• [WHAT IS BEING ASKED]
When a line in the listing below contains the word "self", return a copy of that line.

'''

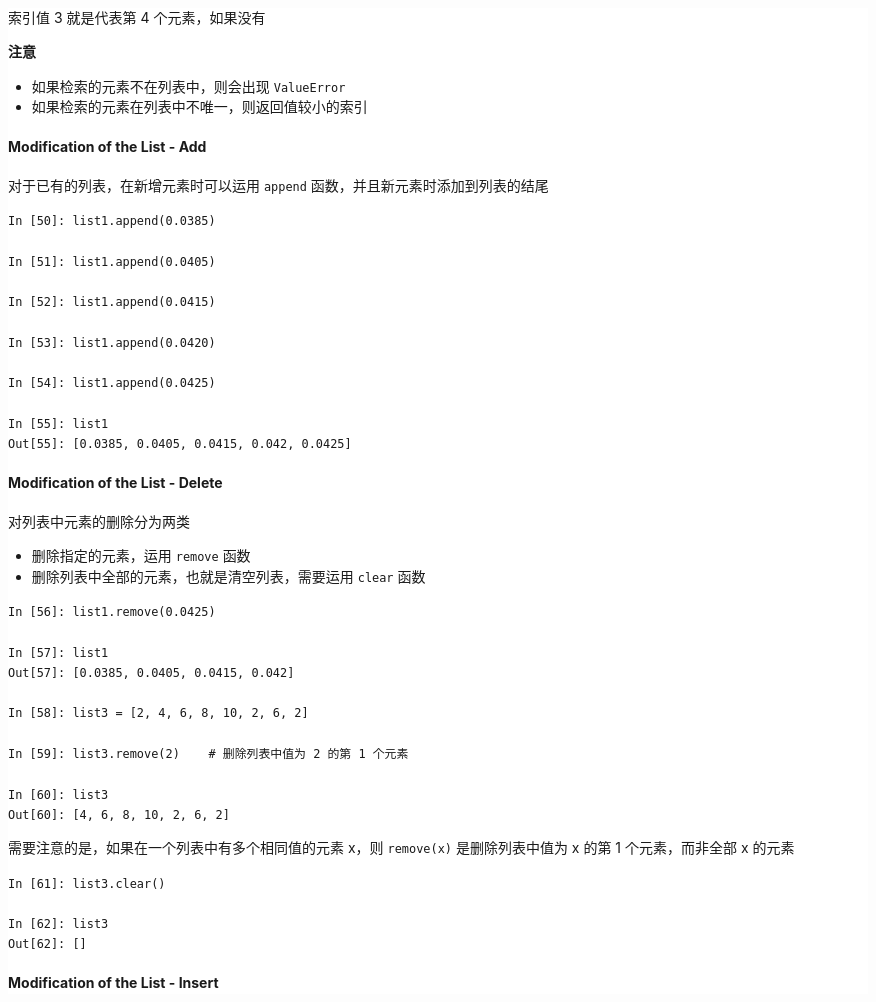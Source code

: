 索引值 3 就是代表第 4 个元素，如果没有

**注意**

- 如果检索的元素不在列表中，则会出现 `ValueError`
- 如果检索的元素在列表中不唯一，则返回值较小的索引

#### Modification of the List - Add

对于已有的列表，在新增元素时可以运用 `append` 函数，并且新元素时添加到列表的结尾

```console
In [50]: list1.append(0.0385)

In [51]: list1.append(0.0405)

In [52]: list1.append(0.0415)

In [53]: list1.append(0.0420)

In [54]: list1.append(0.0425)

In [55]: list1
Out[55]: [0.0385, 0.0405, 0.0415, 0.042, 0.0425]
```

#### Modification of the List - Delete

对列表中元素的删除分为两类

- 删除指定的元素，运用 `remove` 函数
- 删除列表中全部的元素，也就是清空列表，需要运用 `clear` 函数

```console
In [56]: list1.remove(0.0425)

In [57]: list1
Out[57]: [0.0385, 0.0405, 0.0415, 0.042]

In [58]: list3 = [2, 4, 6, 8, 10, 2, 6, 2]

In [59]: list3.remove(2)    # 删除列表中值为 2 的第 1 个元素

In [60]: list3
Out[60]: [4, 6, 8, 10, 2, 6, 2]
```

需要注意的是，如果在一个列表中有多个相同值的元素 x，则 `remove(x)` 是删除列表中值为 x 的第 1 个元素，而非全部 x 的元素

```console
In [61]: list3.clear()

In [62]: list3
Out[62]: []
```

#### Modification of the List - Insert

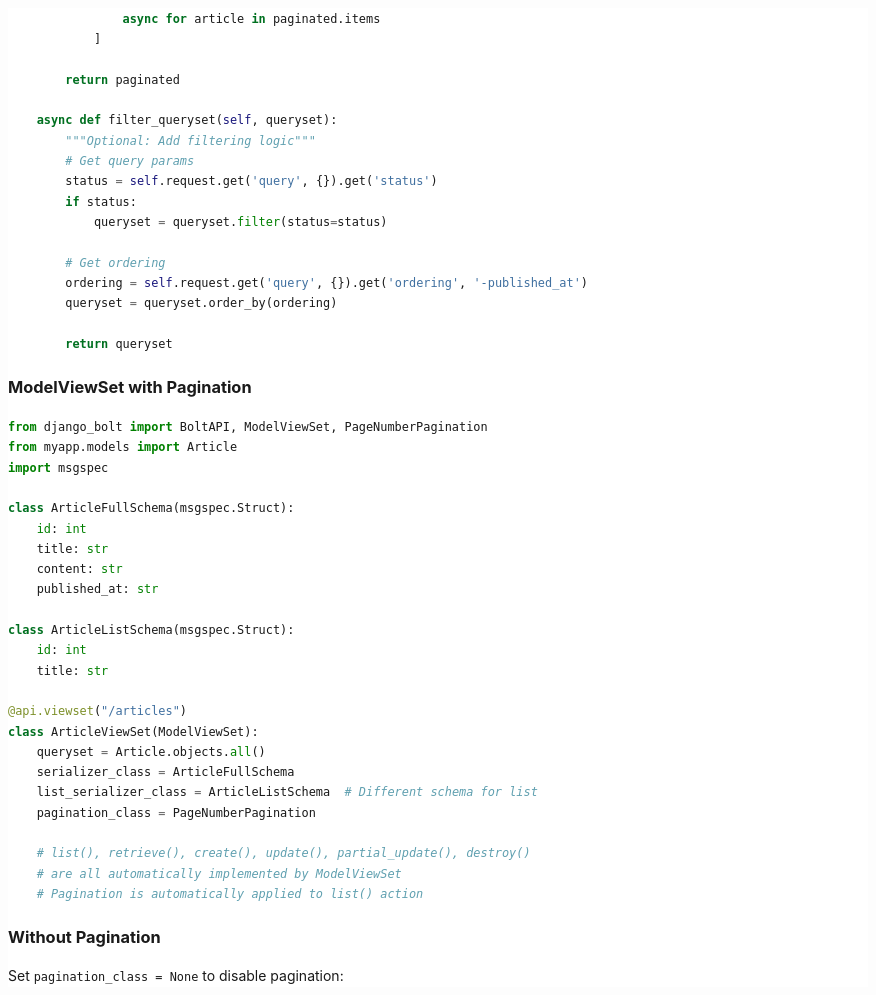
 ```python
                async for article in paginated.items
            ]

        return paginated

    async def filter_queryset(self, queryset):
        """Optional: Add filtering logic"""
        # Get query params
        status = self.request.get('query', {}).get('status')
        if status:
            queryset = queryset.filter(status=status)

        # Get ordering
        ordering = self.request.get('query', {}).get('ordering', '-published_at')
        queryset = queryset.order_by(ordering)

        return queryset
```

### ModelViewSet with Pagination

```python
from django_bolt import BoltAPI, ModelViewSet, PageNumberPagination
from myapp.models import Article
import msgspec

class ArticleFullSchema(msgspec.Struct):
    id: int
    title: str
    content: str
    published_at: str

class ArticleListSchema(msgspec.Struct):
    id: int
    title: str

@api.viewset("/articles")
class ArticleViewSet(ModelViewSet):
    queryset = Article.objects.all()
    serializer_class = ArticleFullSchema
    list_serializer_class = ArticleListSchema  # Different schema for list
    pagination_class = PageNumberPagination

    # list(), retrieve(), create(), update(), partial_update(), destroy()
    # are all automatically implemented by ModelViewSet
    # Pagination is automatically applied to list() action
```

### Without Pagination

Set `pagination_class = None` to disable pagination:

'''

• [EXERCISE RESPONSE]
    async def filter_queryset(self, queryset):
        status = self.request.get('query', {}).get('status')
        ordering = self.request.get('query', {}).get('ordering', '-published_at')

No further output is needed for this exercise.